**PROVIDED ENTRIES**
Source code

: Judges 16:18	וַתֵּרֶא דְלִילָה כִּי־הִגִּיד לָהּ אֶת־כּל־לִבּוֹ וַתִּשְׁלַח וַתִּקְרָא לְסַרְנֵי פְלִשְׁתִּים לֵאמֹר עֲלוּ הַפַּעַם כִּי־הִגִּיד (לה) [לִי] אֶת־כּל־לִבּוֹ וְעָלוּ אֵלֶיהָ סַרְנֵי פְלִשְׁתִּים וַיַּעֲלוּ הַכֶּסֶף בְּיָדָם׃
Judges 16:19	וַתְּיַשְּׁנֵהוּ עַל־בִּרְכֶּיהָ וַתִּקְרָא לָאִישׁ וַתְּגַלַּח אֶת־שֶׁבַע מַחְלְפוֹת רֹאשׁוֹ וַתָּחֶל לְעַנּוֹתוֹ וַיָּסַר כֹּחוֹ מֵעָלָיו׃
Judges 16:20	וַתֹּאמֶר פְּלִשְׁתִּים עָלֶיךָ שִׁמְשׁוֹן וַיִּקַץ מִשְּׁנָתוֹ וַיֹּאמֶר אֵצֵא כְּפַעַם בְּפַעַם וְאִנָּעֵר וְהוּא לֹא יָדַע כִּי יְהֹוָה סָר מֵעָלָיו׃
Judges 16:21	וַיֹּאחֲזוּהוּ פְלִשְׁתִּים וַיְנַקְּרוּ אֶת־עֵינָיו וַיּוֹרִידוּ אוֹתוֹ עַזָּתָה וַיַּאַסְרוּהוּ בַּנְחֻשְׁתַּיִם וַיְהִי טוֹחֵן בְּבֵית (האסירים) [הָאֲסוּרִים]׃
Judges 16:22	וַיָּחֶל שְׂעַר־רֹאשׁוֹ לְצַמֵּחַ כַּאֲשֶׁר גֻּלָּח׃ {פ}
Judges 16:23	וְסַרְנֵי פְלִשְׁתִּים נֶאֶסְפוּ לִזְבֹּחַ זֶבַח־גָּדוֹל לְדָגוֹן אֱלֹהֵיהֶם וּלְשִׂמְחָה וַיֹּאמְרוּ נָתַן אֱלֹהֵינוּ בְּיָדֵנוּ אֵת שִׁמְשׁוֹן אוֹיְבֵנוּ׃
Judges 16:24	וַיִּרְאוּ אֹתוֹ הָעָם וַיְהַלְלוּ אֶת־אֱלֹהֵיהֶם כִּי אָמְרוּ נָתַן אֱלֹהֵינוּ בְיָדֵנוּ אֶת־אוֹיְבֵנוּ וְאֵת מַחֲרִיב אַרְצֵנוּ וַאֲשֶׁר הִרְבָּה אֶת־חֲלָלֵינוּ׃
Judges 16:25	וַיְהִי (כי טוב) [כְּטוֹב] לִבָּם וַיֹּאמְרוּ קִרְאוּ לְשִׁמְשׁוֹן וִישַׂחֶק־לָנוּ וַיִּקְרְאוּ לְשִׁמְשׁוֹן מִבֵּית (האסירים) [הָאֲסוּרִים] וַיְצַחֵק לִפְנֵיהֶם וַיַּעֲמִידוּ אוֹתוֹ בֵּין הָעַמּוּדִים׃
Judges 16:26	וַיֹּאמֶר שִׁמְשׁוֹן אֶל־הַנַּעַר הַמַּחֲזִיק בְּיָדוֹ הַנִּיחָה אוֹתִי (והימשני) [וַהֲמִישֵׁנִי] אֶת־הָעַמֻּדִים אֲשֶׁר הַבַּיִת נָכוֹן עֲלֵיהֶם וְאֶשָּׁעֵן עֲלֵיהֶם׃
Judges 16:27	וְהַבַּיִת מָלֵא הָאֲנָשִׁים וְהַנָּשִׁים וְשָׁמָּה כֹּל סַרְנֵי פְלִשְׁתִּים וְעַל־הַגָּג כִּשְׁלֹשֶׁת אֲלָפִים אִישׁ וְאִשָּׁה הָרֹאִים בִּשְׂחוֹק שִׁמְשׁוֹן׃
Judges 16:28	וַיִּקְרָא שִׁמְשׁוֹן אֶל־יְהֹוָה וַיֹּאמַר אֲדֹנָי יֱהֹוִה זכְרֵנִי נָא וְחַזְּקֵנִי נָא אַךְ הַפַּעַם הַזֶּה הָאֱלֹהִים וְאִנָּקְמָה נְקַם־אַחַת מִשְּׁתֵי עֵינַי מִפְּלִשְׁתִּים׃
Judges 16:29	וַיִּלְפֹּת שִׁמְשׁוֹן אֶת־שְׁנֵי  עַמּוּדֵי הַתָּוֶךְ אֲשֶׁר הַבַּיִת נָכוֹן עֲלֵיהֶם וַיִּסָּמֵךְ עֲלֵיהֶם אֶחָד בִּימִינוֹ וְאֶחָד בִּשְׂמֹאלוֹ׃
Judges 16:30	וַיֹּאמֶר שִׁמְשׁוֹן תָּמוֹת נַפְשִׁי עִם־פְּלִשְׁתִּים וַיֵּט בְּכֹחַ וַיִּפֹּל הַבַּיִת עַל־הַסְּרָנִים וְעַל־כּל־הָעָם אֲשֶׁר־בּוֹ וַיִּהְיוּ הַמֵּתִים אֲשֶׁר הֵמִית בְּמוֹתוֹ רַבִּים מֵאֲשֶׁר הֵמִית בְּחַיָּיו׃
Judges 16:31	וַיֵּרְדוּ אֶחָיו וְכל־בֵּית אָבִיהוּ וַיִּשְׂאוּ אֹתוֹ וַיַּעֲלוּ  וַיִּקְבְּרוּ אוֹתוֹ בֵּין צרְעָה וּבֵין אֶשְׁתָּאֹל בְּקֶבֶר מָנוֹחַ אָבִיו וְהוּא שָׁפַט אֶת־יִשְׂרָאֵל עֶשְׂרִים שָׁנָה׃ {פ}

**THE PROBLEM**
Examine the records and pull out every line where the string "האסירים" occurs.

**ANSWER BELOW**
Judges 16:21	וַיֹּאחֲזוּהוּ פְלִשְׁתִּים וַיְנַקְּרוּ אֶת־עֵינָיו וַיּוֹרִידוּ אוֹתוֹ עַזָּתָה וַיַּאַסְרוּהוּ בַּנְחֻשְׁתַּיִם וַיְהִי טוֹחֵן בְּבֵית (האסירים) [הָאֲסוּרִים]׃
Judges 16:25	וַיְהִי (כי טוב) [כְּטוֹב] לִבָּם וַיֹּאמְרוּ קִרְאוּ לְשִׁמְשׁוֹן וִישַׂחֶק־לָנוּ וַיִּקְרְאוּ לְשִׁמְשׁוֹן מִבֵּית (האסירים) [הָאֲסוּרִים] וַיְצַחֵק לִפְנֵיהֶם וַיַּעֲמִידוּ אוֹתוֹ בֵּין הָעַמּוּדִים׃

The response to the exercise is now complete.